Provided records:
⟨
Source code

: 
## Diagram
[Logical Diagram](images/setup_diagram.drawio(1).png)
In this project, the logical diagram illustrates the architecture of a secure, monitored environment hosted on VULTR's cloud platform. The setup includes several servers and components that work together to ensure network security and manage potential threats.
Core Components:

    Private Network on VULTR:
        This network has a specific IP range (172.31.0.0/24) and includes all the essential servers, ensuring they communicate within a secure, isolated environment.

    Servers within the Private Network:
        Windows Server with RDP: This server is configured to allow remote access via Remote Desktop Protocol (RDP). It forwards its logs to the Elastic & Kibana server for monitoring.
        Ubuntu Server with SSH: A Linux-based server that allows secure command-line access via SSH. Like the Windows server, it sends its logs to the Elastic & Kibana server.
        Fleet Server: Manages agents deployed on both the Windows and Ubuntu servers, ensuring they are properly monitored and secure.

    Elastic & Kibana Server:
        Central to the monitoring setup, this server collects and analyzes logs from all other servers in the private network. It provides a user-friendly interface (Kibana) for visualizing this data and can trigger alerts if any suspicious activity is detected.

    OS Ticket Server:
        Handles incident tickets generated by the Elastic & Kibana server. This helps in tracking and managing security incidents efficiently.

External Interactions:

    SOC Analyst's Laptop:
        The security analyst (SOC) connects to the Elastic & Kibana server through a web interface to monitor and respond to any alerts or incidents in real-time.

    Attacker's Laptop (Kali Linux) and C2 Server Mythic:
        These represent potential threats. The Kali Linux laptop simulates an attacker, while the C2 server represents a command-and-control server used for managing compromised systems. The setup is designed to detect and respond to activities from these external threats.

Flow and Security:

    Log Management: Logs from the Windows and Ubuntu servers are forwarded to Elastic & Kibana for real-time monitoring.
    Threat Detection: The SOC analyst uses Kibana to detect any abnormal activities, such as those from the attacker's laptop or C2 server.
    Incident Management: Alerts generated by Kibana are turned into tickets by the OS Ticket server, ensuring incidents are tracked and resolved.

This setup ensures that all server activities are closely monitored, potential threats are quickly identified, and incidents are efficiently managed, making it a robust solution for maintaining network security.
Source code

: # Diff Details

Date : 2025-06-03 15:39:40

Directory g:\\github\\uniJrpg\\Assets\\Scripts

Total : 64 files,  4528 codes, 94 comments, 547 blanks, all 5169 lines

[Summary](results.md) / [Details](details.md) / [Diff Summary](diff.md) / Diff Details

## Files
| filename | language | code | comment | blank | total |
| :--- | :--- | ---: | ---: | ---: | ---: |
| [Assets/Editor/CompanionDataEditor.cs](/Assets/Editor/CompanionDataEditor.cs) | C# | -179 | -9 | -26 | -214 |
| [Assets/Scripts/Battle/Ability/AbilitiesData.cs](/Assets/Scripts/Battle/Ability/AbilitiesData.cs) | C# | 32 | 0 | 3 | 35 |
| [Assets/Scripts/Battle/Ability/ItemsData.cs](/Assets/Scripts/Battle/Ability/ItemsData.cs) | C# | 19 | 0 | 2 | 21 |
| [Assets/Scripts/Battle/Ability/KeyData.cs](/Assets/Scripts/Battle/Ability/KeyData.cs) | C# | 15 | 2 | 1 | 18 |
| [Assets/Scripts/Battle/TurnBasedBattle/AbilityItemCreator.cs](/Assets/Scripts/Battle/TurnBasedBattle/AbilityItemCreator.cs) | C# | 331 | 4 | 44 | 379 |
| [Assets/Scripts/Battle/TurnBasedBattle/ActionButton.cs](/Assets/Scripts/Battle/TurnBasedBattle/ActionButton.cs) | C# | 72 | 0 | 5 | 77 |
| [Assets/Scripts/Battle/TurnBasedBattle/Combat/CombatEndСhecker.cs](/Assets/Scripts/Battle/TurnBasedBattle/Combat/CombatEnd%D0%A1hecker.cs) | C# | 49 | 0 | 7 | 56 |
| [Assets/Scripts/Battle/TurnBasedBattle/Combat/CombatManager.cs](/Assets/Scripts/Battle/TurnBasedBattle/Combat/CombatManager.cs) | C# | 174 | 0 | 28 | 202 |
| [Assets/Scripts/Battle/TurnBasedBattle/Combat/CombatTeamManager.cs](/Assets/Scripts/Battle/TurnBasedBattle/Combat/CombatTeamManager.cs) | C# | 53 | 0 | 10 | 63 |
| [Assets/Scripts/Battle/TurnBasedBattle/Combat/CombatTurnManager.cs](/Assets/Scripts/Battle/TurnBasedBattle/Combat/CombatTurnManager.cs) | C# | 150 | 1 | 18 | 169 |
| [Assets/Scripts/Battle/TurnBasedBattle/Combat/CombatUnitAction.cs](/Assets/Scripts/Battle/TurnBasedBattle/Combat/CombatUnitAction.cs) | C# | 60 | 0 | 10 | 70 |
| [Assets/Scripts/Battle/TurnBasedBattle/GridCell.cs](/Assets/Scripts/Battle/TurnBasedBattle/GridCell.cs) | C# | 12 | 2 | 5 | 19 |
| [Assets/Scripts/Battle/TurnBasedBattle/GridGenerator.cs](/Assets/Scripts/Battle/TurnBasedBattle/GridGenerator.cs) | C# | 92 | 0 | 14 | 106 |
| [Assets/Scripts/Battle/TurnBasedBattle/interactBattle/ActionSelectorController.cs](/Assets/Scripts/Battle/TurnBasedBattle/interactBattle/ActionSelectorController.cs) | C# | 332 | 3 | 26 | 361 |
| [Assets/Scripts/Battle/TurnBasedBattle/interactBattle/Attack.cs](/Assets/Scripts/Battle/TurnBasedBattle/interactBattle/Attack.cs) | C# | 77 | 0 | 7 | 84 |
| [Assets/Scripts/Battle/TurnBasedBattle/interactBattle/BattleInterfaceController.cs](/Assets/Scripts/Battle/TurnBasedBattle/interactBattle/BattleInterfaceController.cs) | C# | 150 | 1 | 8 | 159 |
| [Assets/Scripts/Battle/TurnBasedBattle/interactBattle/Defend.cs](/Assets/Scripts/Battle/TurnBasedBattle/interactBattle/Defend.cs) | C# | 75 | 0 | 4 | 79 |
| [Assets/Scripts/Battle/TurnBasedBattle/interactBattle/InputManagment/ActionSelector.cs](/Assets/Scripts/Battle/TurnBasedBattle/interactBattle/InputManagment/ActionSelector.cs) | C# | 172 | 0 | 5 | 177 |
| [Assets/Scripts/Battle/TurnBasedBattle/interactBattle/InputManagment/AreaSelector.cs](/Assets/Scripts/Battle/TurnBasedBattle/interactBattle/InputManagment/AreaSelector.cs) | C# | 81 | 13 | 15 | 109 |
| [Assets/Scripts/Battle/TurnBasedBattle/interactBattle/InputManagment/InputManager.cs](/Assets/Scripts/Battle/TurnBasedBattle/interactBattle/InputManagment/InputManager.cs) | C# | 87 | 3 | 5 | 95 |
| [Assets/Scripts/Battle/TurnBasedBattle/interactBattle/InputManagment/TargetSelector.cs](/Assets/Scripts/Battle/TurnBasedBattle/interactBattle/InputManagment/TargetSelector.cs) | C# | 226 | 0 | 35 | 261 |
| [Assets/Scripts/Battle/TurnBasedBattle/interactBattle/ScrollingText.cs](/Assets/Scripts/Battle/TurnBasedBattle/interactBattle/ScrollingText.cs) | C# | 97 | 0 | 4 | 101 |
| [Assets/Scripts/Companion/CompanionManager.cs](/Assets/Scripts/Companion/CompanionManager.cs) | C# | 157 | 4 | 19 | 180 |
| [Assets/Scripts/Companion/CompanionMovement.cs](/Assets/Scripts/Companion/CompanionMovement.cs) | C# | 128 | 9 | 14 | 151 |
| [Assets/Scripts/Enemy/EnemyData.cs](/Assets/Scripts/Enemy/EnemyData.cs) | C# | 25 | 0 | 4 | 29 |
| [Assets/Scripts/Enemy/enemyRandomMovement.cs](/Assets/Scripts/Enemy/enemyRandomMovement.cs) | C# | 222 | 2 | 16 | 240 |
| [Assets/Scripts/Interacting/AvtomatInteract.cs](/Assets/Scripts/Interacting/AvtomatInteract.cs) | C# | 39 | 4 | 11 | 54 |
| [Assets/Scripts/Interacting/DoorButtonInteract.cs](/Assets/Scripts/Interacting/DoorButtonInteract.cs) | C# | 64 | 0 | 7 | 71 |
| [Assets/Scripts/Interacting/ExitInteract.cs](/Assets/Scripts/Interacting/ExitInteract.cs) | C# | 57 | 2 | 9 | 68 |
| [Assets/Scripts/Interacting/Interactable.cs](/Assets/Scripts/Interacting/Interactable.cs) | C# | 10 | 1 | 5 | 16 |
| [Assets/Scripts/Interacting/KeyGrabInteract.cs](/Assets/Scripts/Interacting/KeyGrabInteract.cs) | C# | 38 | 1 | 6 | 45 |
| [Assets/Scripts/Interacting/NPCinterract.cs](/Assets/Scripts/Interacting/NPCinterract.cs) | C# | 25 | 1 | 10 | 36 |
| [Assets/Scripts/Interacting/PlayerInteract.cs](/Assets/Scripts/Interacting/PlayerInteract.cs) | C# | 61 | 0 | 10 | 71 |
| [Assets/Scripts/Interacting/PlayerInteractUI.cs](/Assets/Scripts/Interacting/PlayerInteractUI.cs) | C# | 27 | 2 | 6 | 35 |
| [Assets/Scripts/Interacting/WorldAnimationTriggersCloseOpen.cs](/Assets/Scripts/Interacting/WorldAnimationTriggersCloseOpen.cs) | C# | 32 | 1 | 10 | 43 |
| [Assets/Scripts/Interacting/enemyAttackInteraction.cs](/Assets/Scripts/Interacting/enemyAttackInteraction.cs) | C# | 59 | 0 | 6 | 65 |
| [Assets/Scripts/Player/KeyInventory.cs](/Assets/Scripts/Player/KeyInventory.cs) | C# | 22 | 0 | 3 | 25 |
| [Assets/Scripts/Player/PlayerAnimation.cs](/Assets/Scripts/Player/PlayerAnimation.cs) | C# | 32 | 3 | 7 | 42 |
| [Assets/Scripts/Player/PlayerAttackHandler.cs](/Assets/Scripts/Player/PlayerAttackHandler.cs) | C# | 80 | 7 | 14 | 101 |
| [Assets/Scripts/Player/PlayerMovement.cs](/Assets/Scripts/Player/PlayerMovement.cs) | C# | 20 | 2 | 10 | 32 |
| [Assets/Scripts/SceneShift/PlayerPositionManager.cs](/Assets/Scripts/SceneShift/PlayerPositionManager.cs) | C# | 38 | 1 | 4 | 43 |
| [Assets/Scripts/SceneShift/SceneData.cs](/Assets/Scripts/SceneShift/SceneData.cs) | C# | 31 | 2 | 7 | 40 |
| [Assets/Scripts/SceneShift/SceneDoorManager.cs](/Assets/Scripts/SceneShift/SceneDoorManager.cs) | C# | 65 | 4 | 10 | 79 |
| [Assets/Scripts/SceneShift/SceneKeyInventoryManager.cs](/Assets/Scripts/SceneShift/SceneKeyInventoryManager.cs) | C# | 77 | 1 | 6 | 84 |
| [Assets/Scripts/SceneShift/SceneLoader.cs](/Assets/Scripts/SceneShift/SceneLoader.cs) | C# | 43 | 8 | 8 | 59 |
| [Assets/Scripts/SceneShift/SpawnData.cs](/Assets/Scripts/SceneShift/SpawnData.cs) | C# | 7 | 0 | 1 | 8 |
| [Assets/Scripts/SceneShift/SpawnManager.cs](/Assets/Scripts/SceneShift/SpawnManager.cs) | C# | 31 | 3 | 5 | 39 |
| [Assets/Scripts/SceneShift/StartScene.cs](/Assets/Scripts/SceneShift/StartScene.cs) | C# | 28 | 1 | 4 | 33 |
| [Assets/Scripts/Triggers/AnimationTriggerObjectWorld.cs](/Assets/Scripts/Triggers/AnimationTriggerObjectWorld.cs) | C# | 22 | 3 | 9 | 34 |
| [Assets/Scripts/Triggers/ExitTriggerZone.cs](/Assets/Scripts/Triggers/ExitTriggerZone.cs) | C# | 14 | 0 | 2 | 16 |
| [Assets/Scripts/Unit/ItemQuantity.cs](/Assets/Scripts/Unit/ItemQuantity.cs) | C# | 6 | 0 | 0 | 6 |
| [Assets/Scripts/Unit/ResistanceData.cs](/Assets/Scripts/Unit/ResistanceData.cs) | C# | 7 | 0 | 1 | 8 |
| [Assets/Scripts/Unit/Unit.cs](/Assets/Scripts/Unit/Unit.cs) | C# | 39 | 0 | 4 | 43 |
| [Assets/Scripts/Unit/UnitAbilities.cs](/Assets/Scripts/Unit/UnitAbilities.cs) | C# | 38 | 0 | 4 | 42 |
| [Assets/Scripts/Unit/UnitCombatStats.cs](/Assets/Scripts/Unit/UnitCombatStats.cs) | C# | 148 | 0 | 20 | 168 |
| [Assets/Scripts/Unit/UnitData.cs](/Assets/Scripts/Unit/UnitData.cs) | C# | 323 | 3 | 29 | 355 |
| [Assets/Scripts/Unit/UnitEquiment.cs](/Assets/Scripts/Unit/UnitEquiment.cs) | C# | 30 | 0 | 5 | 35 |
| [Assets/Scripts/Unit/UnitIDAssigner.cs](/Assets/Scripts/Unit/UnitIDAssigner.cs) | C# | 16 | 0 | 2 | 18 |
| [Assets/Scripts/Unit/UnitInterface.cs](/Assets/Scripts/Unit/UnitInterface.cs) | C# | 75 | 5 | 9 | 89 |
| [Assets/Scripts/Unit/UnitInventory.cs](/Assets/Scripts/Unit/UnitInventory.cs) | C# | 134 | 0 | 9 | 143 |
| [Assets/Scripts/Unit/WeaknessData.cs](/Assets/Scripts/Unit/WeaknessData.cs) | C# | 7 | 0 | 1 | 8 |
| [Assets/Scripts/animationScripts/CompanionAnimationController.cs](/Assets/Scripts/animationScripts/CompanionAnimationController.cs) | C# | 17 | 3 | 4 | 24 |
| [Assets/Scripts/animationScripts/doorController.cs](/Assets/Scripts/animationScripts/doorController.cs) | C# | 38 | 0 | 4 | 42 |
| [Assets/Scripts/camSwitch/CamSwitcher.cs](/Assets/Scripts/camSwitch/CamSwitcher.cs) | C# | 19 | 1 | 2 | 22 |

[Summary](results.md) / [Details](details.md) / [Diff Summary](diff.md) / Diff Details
⟩
What is being asked: Copy every line of the listing that includes the string "potential".

Solution:
In this project, the logical diagram illustrates the architecture of a secure, monitored environment hosted on VULTR's cloud platform. The setup includes several servers and components that work together to ensure network security and manage potential threats.
        These represent potential threats. The Kali Linux laptop simulates an attacker, while the C2 server represents a command-and-control server used for managing compromised systems. The setup is designed to detect and respond to activities from these external threats.
This setup ensures that all server activities are closely monitored, potential threats are quickly identified, and incidents are efficiently managed, making it a robust solution for maintaining network security.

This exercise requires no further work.